For many Nigerians, terrorism did not become a phenomenon until 2009, when rapid attacks were carried out on a larger scale and by sophisticated means occurred. The recent attack on St Francis Church in Owo, Ondo State, in June 2022 only sadly reminds citizens that this menace has not been effectively neutralised. More importantly, the attack shows that members of terrorist groups in Nigeria can crisscross across the country unhindered, which is a disturbing pattern.
According to the United States government, terrorism means premeditated, politically motivated violence perpetrated against non-combatant targets by sub-national groups or clandestine agents, usually intended to influence an audience. In the same vein, the same government defines a terrorist group as any group practising or that has significant subgroups that practise international terrorism.
Simply put, terrorism involves illegal acts of violence by groups to strike fear into citizens and the government of a country or gather sympathy for an ideological cause. This is what has been happening in Nigeria continuously for over 13 years. A person or group of persons deliberately commit homicide to send a message to the government, using acts such as bombings, sabotage, assassination, and mass violence to wreak havoc at the expense of the lives and businesses of majorly defenceless people.
Terrorists are deemed as outlaws by both Nigerian and international law, yet they continue to have a field day, killing innocent citizens. So, who are these terrorists? Why have they remained unstoppable, and what are the best means to tackle them effectively?

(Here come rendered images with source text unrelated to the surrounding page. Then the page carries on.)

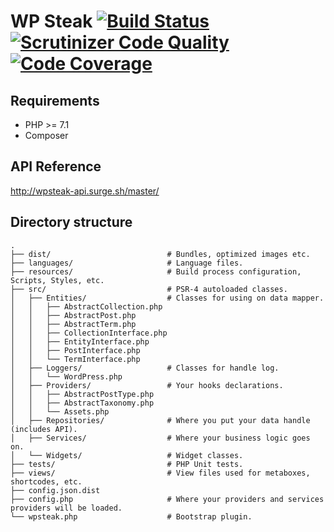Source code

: # WP Steak [![Build Status](https://scrutinizer-ci.com/g/Apiki/wpsteak-plugin/badges/build.png?b=develop)](https://scrutinizer-ci.com/g/Apiki/wpsteak-plugin/build-status/develop) [![Scrutinizer Code Quality](https://scrutinizer-ci.com/g/Apiki/wpsteak-plugin/badges/quality-score.png?b=develop)](https://scrutinizer-ci.com/g/Apiki/wpsteak-plugin/?branch=develop) [![Code Coverage](https://scrutinizer-ci.com/g/Apiki/wpsteak-plugin/badges/coverage.png?b=develop)](https://scrutinizer-ci.com/g/Apiki/wpsteak-plugin/?branch=develop)
## Requirements
* PHP >= 7.1
* Composer
## API Reference
http://wpsteak-api.surge.sh/master/
## Directory structure
```
.
├── dist/                          # Bundles, optimized images etc.
├── languages/                     # Language files.
├── resources/                     # Build process configuration, Scripts, Styles, etc.
├── src/                           # PSR-4 autoloaded classes.
│   ├── Entities/                  # Classes for using on data mapper.
│   │   ├── AbstractCollection.php
│   │   ├── AbstractPost.php
│   │   ├── AbstractTerm.php
│   │   ├── CollectionInterface.php
│   │   ├── EntityInterface.php
│   │   ├── PostInterface.php
│   │   └── TermInterface.php
│   ├── Loggers/                   # Classes for handle log.
│   │   └── WordPress.php
│   ├── Providers/                 # Your hooks declarations.
│   │   ├── AbstractPostType.php
│   │   ├── AbstractTaxonomy.php
│   │   └── Assets.php
│   ├── Repositories/              # Where you put your data handle (includes API).
│   ├── Services/                  # Where your business logic goes on.
│   └── Widgets/                   # Widget classes.
├── tests/                         # PHP Unit tests.
├── views/                         # View files used for metaboxes, shortcodes, etc.
├── config.json.dist
├── config.php                     # Where your providers and services providers will be loaded.
└── wpsteak.php                    # Bootstrap plugin.
```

History of terror groups in Nigeria
As earlier stated, terrorism became prevalent in Nigeria in 2009 with the rise of the insurgent group Boko Haram. However, the origin of terrorism in the West African nation can be traced back to the activities of the Niger Delta Volunteer Force (NDVF) shortly after independence. The NDVF was an armed militia group led by Isaac Adaka Boro, an Ijaw nationalist, and the group used force to demand self-determination for the Niger Delta.
The militant group, in February 1966, just over a year before the Nigerian Civil War began, attacked a police station, ransacked the armoury, and abducted some officers, including the officer in charge of the police station. They also blew up oil pipelines, declared the “Independent Republic of Niger Delta,” and engaged the police in a gunfight. They were ultimately subdued by the Nigerian military.
The country remained relatively calm after the Boro episode and the civil war in terms of large-scale violence until the Maitatsine uprisings of the 1980s. The Maitatsine was a group that attempted to impose a religious ideology through the use of force. Initially, several confrontations occurred between Mohammed Marwa, the Cameroonian-born propagator of the Maitatsine sect, and his adherents against the police in the 1970s. Marwa condemned Western culture, education, and technology, and his Yan Tatsine movement swelled with numerous followers.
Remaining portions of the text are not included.